1) Listen to Podcast
Fulfilling God’s Dream: Witnessing
1. Sermon Skimming : One of the unique features of the book of Acts is that it is filled with speeches: of Peter
(2:14-36; 3:12-26), of Stephen (7:2-53), of Paul (13:16-41; 17:22-31; 20:17-36), and others. The speech in
Acts 2 is the first of these speeches, and it’s a long one. Skim through this sermon in its entirety. What do you
notice about it? (its use of OT, targeted audience, call to respond, etc.)
2. What does this mean (2:12)? : Jerusalem’s response to the events of Pentecost can be summarized in two
questions: One, What does this mean (v. 12)? and, two, Brothers, what shall we do (v. 37)? Let’s tackle that
first question here:
Peter’s fundamental answer to this question is that 120 Christ followers are not drunk, but rather filled with the
Spirit (2:13, 15). What OT passage does he cite to prove his point (2:16-21)?
Next, Peter seeks to clarify one line from that OT passage: “I will pour out my Spirit.” Who does Peter insist is
the “I” who pours out the Spirit (Acts 2:33)? And what gives this “I” the authority to bestow the Spirit (2:36)?
Some people joke that if you doze off in Sunday school and the teacher wakes you with a question, you’re
safe, because 95% of the time the correct answer will be “Jesus.” There’s some truth to that. Every part of the
life of Christ is so important to us Christians – his life (v. 22), death (v. 23), resurrection (vv. 24, 30-31), and
even ascension (vv. 33-34). However, how can we avoid the “sleepy Sunday school approach” to Jesus and
truly recognize the centrality of this God-man to our daily life and eternal destiny?
3. Brothers, what should we do (2:37)? : After Peter drops the mic in Acts 2:36, following his sermon, the
desperate Jerusalem crowd demands from him an application: What shall we do?
Peter doesn’t mince his words. Find the two places in this sermon where Peter directly accuses these
Jerusalem Jews: “You crucified Jesus.” He’s going to use this tact later in Acts as well (3:13-15; 4:10; 5:30; cf.
13:27-28). My knee-jerk reaction to verses like these is to think, “Gosh… that’s kind of harsh…” Why do you
think these statements were both necessary and effective?

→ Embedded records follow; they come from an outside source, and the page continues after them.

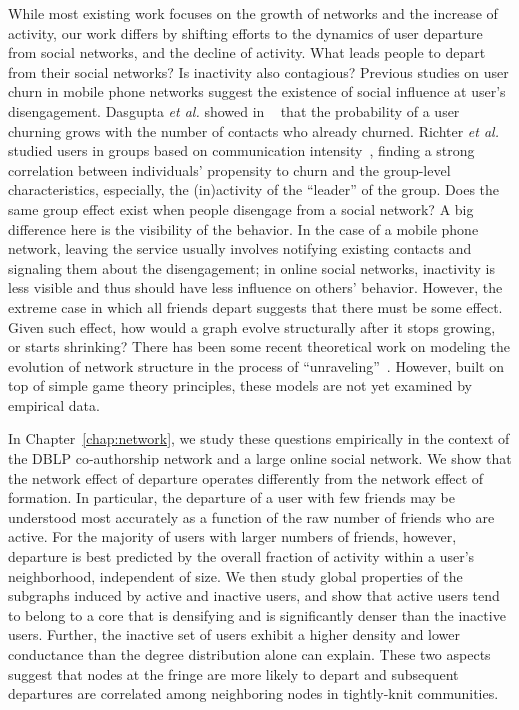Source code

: \documentclass[phd,tocprelim]{cornell}
\begin{document}
While most existing work focuses on the growth of networks and the increase of activity, our work differs by shifting efforts to the dynamics of user departure from social networks, and the decline of activity. What leads people to depart from their social networks? Is inactivity also contagious? 
Previous studies on user churn in mobile phone networks suggest the existence of social influence at user's disengagement. Dasgupta \emph{et al.} showed in ~\cite{Dasgupta:2008} that the probability of a user churning grows with the number of contacts who already churned. Richter \emph{et al.} studied users in groups based on communication intensity~\cite{Richter:2010}, finding a strong correlation between individuals' propensity to churn and the group-level characteristics, especially, the (in)activity of the ``leader'' of the group. Does the same group effect exist when people disengage from a social network? A big difference here is the visibility of the behavior. In the case of a mobile phone network, leaving the service usually involves notifying existing contacts and signaling them about the disengagement; in online social networks, inactivity is less visible and thus should have less influence on others' behavior. However, the extreme case
in which all friends depart suggests that there must be some effect. Given such effect, how would a graph evolve structurally after it stops growing, or starts shrinking? There has been some recent theoretical work on modeling the evolution of network structure in the process of ``unraveling''~\cite{Bhawalkar:2012}. 
However, built on top of simple game theory principles, these models are not yet examined by empirical data.

In Chapter~\ref{chap:network}, we study these questions empirically in the context of the DBLP co-authorship network and a large online social network. We show that the network effect of departure operates differently from the network effect of formation.  In particular, the departure of a user with few friends may be understood most accurately as a function of the raw number of friends who are active.  For the majority of users with larger numbers of friends, however, departure is best predicted by the overall fraction of activity within a user's neighborhood, independent of size.  We then study global properties of the subgraphs induced by active and inactive users, and show that active users tend to belong to a core that is densifying and is significantly denser than
the inactive users. Further, the inactive set of users exhibit a higher density and lower conductance than the degree distribution alone can explain. These two aspects suggest that nodes at the fringe are more likely to depart and subsequent departures are correlated among neighboring nodes in tightly-knit communities. 
\end{document}
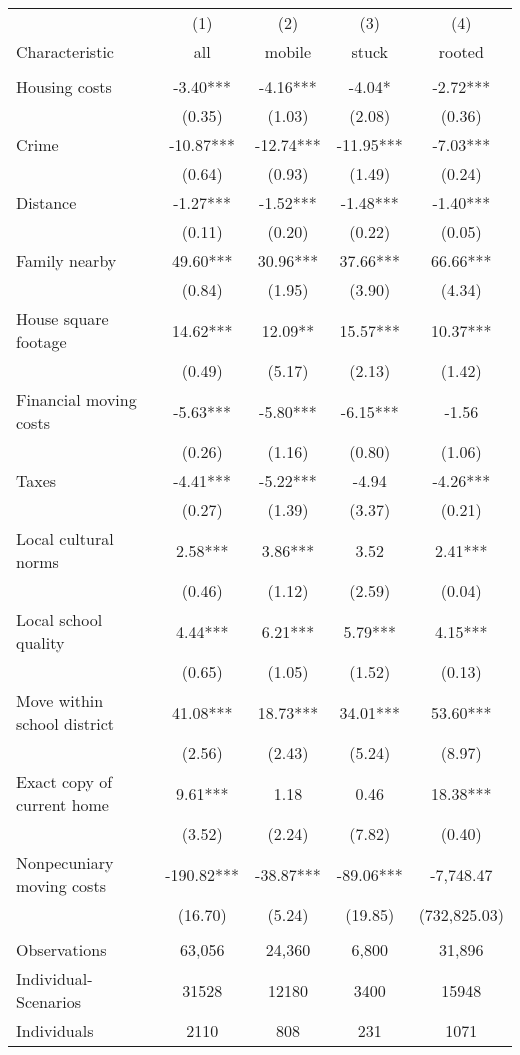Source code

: \begin{tabular}{lcccc} \hline
 & (1) & (2) & (3) & (4) \\
Characteristic & all & mobile & stuck & rooted \\ \hline
 &  &  &  &  \\
Housing costs & -3.40*** & -4.16*** & -4.04* & -2.72*** \\
 & (0.35) & (1.03) & (2.08) & (0.36) \\
Crime & -10.87*** & -12.74*** & -11.95*** & -7.03*** \\
 & (0.64) & (0.93) & (1.49) & (0.24) \\
Distance & -1.27*** & -1.52*** & -1.48*** & -1.40*** \\
 & (0.11) & (0.20) & (0.22) & (0.05) \\
Family nearby & 49.60*** & 30.96*** & 37.66*** & 66.66*** \\
 & (0.84) & (1.95) & (3.90) & (4.34) \\
House square footage & 14.62*** & 12.09** & 15.57*** & 10.37*** \\
 & (0.49) & (5.17) & (2.13) & (1.42) \\
Financial moving costs & -5.63*** & -5.80*** & -6.15*** & -1.56 \\
 & (0.26) & (1.16) & (0.80) & (1.06) \\
Taxes & -4.41*** & -5.22*** & -4.94 & -4.26*** \\
 & (0.27) & (1.39) & (3.37) & (0.21) \\
Local cultural norms & 2.58*** & 3.86*** & 3.52 & 2.41*** \\
 & (0.46) & (1.12) & (2.59) & (0.04) \\
Local school quality & 4.44*** & 6.21*** & 5.79*** & 4.15*** \\
 & (0.65) & (1.05) & (1.52) & (0.13) \\
Move within school district & 41.08*** & 18.73*** & 34.01*** & 53.60*** \\
 & (2.56) & (2.43) & (5.24) & (8.97) \\
Exact copy of current home & 9.61*** & 1.18 & 0.46 & 18.38*** \\
 & (3.52) & (2.24) & (7.82) & (0.40) \\
Nonpecuniary moving costs & -190.82*** & -38.87*** & -89.06*** & -7,748.47 \\
 & (16.70) & (5.24) & (19.85) & (732,825.03) \\
 &  &  &  &  \\
Observations & 63,056 & 24,360 & 6,800 & 31,896 \\
Individual-Scenarios & 31528 & 12180 & 3400 & 15948 \\
 Individuals & 2110 & 808 & 231 & 1071 \\ \hline
\end{tabular}
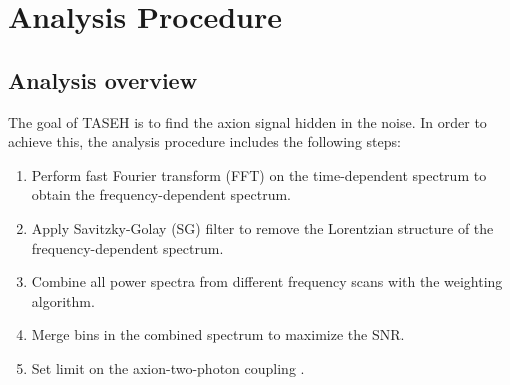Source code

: \section{Analysis Procedure} \label{sec:ana}
    \subsection{Analysis overview}
The goal of TASEH is to find the axion signal hidden in the noise. In 
order to achieve this, the analysis procedure includes the following steps:
    \begin{enumerate}
        \item Perform fast Fourier transform (FFT) on the 
time-dependent spectrum to obtain the frequency-dependent spectrum.
        \item Apply Savitzky-Golay (SG) filter to remove the 
Lorentzian structure of the frequency-dependent spectrum.
        \item Combine all power spectra from different frequency scans with 
the weighting algorithm.
        \item Merge bins in the combined spectrum to maximize the SNR.
        \item Set limit on the axion-two-photon coupling \gagg.
    \end{enumerate}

Peter’s answer to the crowd’s desperate question is: Repent and be baptized (2:38). While baptism is an
important and imperative sign of salvation, the more common conversion formula is “repent and believe” (see
3:16, 19; 11:17-18; 17:30, 34; 20:21). What do the words “repent” and “believe/faith” mean? Give them a
non-churchy sounding definition, if you can. How would you explain them to an unbeliever and how do you
personally live them out as a believer?